昨日の当ブログ「追悼・ケーシー高峰さん」では、ケーシーさんの映画初出演作「喜劇・冠婚葬祭入門」(1970 前田陽一監督)を紹介しました。この中で「クレーターだらけの顔」と言われ、倍賞美津子さんにフラれるケーシーさん、のちに倍賞さんと共演する映画がありました。「東映実録路線」の「バカ政ホラ政トッパ政」(1976 中島貞夫監督)です。久々にシャバに出て来たバカ政が偶然出会ったトッパ政、ホラ政と殴り合いの末、意気投合して「三政トリオ」で銀座でのしあがっていく話です。ケーシーさんが扮する「トッパ政」は名古屋出身でちょっとキザな口調でコミカルな味を出しながらも迫力もありました。敵の組にリンチを受ける場面やアクションシーンもけっこう体を張ってこなし、熱演でした。文太さんとからむ主役トリオの一人ですから相当、気合が入っていたと思います。もう一人の「ホラ政」を演じたのも中山仁さん(学ラン姿!)で、いつもの東映らしくないキャストが新鮮でした。倍賞美津子さんは文太さんの恋人のホステス役でした。

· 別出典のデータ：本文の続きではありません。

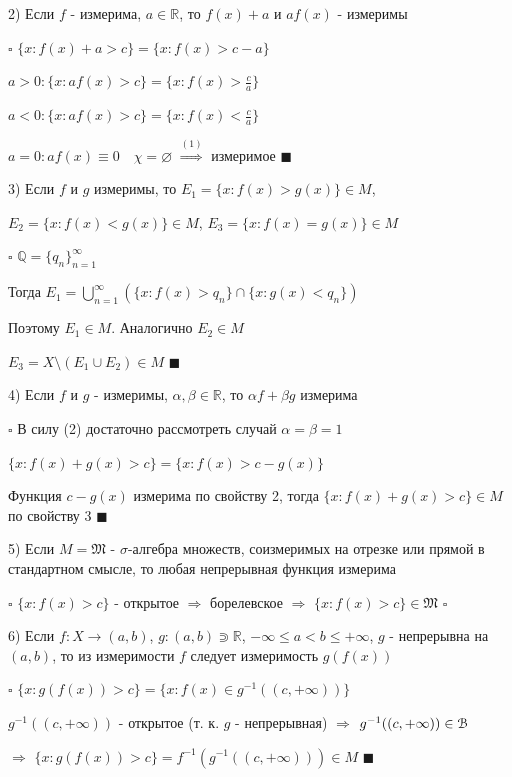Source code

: \documentclass[a4paper]{report}
\begin{document}
2) Если $f$ - измерима, $a\in\mathbb R$, то $f(x)+a$ и $af(x)$ - измеримы

\noindent $\square$ $\{x\colon f(x)+a>c\}=\{x\colon f(x)>c-a\}$

$a>0\colon\{x\colon af(x)>c\}=\{x\colon f(x)>\frac{c}{a}\}$

$a<0\colon\{x\colon af(x)>c\}=\{x\colon f(x)<\frac{c}{a}\}$

$a=0\colon af(x)\equiv0\quad\chi=\varnothing$ $\stackrel{(1)}{\Rightarrow}$ измеримое $\blacksquare$
\bigskip

3) Если $f$ и $g$ измеримы, то $E_1=\{x\colon f(x)>g(x)\}\in M$, 

$E_2=\{x\colon f(x)<g(x)\}\in M$, $E_3=\{x\colon f(x)=g(x)\}\in M$

\noindent $\square$ $\mathbb Q=\{q_n\}_{n=1}^\infty$

Тогда $E_1=\bigcup\limits_{n=1}^\infty\left(\{x\colon f(x)>q_n\}\cap\{x\colon g(x)<q_n\}\right)$

Поэтому $E_1\in M$. Аналогично $E_2\in M$

$E_3=X\setminus(E_1\cup E_2)\in M$ $\blacksquare$
\bigskip

4) Если $f$ и $g$ - измеримы, $\alpha,\beta\in\mathbb R$, то $\alpha f+\beta g$ измерима

\noindent $\square$ В силу (2) достаточно рассмотреть случай $\alpha=\beta=1$

$\{x\colon f(x)+g(x)>c\}=\{x\colon f(x)>c-g(x)\}$

Функция $c-g(x)$ измерима по свойству 2, тогда $\{x\colon f(x)+g(x)>c\}\in M$ по свойству 3 $\blacksquare$
\bigskip

5) Если $M=\mathfrak M$ - $\sigma$-алгебра множеств, соизмеримых на отрезке или прямой в стандартном смысле, то любая непрерывная функция измерима

\noindent $\square$ $\{x\colon f(x)>c\}$ - открытое $\Rightarrow$ борелевское $\Rightarrow$ $\{x\colon f(x)>c\}\in\mathfrak M$ $\square$
\bigskip

6) Если $f\colon X\to(a,b)$, $g\colon(a,b)\Supset\mathbb R$, $-\infty\le a<b\le+\infty$, $g$ - непрерывна на $(a,b)$, то из измеримости $f$ следует измеримость $g(f(x))$

\noindent $\square$ $\{x\colon g(f(x))>c\}=\{x\colon f(x)\in g^{-1}((c,+\infty))\}$

$g^{-1}((c,+\infty))$ - открытое (т. к. $g$ - непрерывная) $\Rightarrow$ $g^{-1}((c,+\infty))\in\EuScript B$ 

$\Rightarrow$
$\{x\colon g(f(x))>c\}=f^{-1}\left(g^{-1}((c,+\infty))\right)\in M$ $\blacksquare$
\bigskip
\end{document}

「実録路線」といっても、菅原文太さんが演じた「バカ政」にモデルがいるだけで、トリオを組むホラ政(中山仁さん)、トッパ政(ケーシー高峰さん)はフィクションです。何でも「バカ政」のモデルとなった人が「オレの映画を作らないか」と持ち掛けて実現した作品だそうです。「仁義なき戦い」(1973 深作欣二監督)を嚆矢とする「東映実録路線」もこの頃はもう勢いを失っていましたが、ストーリー的には「人斬り与太・狂犬三兄弟」(1972 深作欣二監督)に似ています。文太さん・田中邦衛さん・三谷昇さんのトリオが暴れまわるあの名作よりゆるく、テイストとすると「まむしの兄弟」シリーズ(1971~ 中島貞夫監督他)のトリオ版といった感じでしょうか。また、既に文太さんが「トラック野郎」シリーズ(1975~ 鈴木則文監督)で活躍されていたのでコミカル要素が増えたのかもしれません。そういえば、文太さんたちが敵の組とその興行権を巡って争うバンドとして「ダウンタウン・ブギウギバンド」が出ていました。これも「トラック野郎」(主題歌「一番星ブルース」は宇崎竜童さんの作)の繋がりかもしれません。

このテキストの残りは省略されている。